__Given entries__
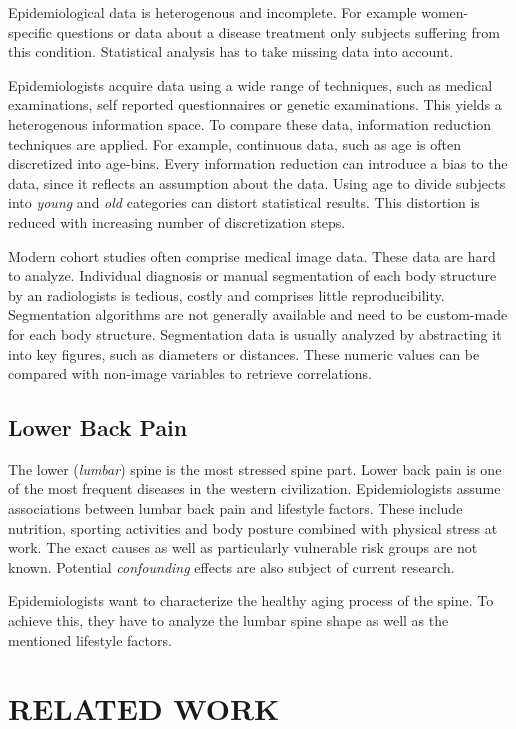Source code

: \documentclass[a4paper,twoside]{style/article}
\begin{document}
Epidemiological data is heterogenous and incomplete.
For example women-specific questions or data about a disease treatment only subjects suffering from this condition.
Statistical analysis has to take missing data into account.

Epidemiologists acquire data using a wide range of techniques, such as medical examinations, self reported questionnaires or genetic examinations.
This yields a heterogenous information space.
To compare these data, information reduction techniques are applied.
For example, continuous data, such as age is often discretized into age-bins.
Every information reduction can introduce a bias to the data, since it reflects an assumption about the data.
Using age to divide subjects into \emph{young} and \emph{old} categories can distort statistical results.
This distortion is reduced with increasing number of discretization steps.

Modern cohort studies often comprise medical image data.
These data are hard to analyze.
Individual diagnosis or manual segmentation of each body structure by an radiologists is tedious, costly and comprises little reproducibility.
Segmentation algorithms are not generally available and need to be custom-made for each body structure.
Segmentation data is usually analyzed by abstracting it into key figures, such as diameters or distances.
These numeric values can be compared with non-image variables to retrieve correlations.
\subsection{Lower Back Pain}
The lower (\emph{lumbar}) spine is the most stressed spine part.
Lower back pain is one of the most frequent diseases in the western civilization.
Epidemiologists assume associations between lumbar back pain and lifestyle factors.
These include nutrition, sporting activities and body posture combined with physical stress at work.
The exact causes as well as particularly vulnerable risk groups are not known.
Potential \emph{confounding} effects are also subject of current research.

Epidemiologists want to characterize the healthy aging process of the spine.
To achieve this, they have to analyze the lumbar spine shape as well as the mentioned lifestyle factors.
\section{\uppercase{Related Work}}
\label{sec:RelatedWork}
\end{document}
* * *
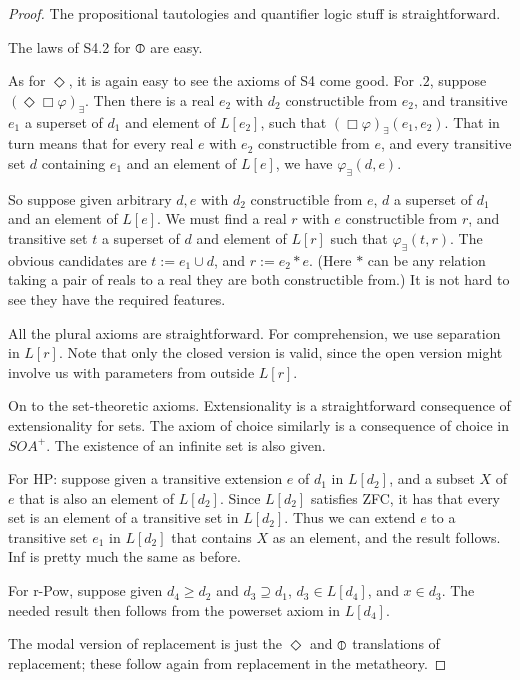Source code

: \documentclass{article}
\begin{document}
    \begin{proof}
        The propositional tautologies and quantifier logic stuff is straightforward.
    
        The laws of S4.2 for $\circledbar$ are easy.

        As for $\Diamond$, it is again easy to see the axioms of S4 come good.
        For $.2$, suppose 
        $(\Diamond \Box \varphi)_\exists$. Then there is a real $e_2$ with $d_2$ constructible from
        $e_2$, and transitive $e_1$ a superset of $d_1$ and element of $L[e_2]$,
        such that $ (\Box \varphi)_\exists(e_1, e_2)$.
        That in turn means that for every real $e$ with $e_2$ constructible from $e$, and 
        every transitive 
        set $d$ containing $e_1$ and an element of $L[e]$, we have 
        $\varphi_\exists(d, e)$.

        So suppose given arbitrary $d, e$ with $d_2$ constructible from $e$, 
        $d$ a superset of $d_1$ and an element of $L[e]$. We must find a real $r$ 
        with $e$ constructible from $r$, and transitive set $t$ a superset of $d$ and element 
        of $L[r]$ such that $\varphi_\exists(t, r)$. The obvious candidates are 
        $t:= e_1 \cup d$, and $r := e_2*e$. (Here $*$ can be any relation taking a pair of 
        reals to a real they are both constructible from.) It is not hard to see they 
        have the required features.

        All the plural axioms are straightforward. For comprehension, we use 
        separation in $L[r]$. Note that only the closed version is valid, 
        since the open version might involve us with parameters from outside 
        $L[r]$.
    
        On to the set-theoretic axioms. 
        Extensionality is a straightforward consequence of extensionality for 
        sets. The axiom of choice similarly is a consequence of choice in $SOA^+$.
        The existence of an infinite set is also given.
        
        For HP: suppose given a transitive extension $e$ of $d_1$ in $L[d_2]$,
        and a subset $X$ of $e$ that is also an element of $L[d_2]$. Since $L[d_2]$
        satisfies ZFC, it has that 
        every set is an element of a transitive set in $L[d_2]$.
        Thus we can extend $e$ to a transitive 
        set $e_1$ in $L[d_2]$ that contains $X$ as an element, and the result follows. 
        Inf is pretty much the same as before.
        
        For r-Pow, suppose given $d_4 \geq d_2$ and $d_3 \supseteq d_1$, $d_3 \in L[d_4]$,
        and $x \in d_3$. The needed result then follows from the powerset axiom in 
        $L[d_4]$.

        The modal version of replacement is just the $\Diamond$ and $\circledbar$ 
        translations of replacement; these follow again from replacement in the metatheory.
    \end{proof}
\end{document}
==
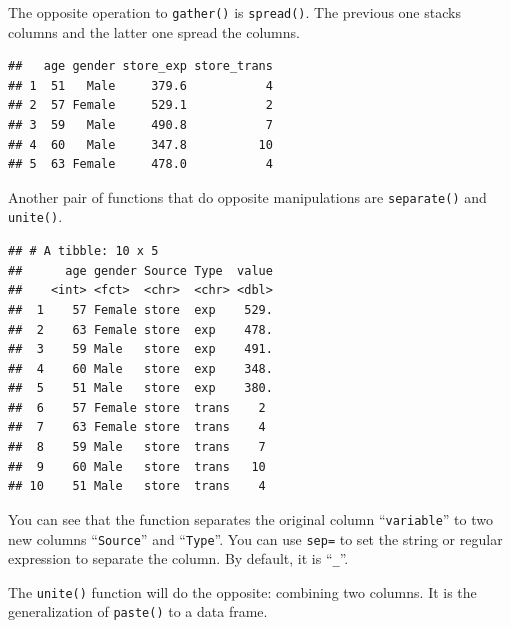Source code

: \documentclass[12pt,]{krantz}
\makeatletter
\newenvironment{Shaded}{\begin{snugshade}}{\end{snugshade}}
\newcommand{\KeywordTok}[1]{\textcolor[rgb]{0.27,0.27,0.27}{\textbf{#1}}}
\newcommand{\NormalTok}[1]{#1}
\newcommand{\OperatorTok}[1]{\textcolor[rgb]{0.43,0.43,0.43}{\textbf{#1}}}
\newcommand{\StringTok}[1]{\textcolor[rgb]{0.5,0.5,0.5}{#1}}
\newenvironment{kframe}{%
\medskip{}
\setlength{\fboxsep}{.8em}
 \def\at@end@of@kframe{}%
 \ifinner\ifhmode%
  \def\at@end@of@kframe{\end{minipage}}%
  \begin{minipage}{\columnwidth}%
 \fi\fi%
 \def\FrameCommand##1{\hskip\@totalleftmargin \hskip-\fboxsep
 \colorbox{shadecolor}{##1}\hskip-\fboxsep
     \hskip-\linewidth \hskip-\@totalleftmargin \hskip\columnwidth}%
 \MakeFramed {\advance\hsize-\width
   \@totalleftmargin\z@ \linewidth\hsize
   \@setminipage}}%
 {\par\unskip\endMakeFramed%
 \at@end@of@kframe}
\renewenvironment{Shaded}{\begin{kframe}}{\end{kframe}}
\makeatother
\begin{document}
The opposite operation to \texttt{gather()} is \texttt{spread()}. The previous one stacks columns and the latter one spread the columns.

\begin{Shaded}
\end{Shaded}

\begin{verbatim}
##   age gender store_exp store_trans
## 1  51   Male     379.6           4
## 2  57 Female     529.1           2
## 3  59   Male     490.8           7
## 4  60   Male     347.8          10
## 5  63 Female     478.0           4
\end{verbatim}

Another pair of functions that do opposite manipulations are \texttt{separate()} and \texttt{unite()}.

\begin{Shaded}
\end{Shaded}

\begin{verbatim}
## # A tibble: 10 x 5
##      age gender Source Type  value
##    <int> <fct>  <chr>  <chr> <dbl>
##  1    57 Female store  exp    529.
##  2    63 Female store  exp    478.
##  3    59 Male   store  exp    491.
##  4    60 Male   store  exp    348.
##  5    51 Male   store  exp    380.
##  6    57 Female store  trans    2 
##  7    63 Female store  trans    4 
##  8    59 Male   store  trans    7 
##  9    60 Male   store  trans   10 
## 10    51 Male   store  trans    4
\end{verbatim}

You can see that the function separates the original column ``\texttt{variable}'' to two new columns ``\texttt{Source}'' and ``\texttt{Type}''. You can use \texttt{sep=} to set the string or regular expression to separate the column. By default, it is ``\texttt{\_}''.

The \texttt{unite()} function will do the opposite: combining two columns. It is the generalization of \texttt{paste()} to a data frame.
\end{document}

__Your goal__
Tallying every line that holds the string "opposite", report the total for the records and nothing else.

__Answer space__
3